*** EXCERPTED RECORDS Section Begins ***

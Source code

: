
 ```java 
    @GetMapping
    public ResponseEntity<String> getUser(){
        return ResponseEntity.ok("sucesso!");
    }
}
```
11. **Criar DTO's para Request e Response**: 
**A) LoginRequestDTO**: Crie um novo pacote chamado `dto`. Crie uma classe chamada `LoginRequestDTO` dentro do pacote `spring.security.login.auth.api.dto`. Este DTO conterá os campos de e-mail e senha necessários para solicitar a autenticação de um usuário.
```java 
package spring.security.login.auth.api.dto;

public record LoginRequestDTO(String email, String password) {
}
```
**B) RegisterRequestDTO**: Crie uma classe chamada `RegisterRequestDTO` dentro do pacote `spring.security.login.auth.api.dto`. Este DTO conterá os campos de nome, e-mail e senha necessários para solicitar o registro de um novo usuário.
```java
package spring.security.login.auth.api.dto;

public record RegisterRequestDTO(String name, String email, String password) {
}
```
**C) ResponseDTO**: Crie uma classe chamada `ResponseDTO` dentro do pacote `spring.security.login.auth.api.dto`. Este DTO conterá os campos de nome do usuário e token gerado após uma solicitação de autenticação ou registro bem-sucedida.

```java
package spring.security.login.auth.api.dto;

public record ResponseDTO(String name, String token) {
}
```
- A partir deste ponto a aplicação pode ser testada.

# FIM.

*** EXCERPTED RECORDS Section Ends ***
*** EXCERPTED RECORDS Section Begins ***

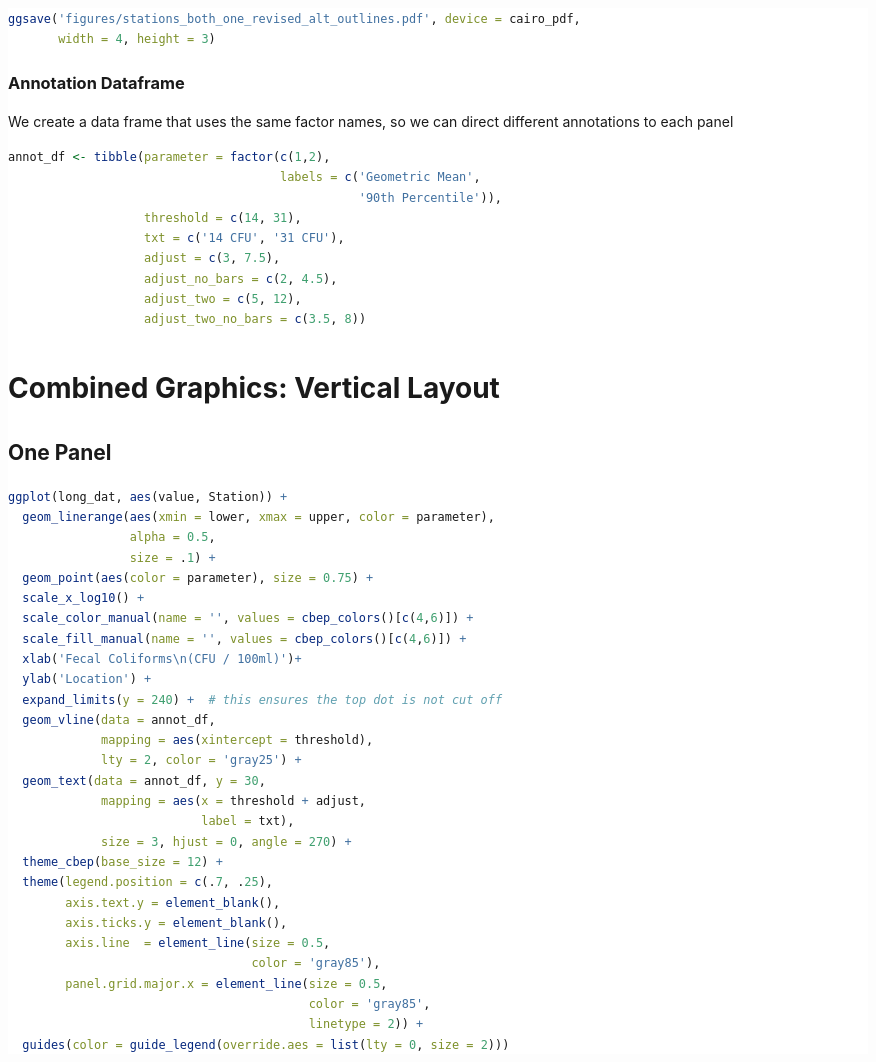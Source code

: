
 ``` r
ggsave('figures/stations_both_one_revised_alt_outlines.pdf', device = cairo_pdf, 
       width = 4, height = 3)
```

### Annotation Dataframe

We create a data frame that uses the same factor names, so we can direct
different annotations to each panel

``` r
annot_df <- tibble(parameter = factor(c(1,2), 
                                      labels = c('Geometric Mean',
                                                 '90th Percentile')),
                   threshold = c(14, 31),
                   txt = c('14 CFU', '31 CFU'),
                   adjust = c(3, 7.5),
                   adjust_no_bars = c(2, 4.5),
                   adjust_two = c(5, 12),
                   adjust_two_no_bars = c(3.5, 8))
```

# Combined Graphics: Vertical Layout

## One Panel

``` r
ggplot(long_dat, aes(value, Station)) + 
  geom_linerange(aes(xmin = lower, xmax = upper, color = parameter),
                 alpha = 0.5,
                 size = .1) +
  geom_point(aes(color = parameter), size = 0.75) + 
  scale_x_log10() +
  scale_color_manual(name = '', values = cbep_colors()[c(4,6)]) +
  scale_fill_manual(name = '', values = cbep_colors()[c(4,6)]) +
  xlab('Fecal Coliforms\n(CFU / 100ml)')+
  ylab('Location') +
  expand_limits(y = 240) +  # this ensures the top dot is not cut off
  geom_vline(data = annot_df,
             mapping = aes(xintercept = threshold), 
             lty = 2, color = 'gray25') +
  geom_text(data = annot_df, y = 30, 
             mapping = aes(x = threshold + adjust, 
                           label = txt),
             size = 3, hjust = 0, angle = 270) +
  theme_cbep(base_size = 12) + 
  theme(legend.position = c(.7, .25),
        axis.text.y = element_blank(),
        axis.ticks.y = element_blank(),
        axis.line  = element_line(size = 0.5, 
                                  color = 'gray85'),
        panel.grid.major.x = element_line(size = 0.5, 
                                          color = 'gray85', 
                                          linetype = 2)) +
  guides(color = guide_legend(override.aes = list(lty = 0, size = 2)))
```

*** EXCERPTED RECORDS Section Ends ***

= EXERCISE INSTRUCTIONS =
Which lines of the material contain the string "LoginRequestDTO"? List each of them.

= RESPONSE =
**A) LoginRequestDTO**: Crie um novo pacote chamado `dto`. Crie uma classe chamada `LoginRequestDTO` dentro do pacote `spring.security.login.auth.api.dto`. Este DTO conterá os campos de e-mail e senha necessários para solicitar a autenticação de um usuário.
public record LoginRequestDTO(String email, String password) {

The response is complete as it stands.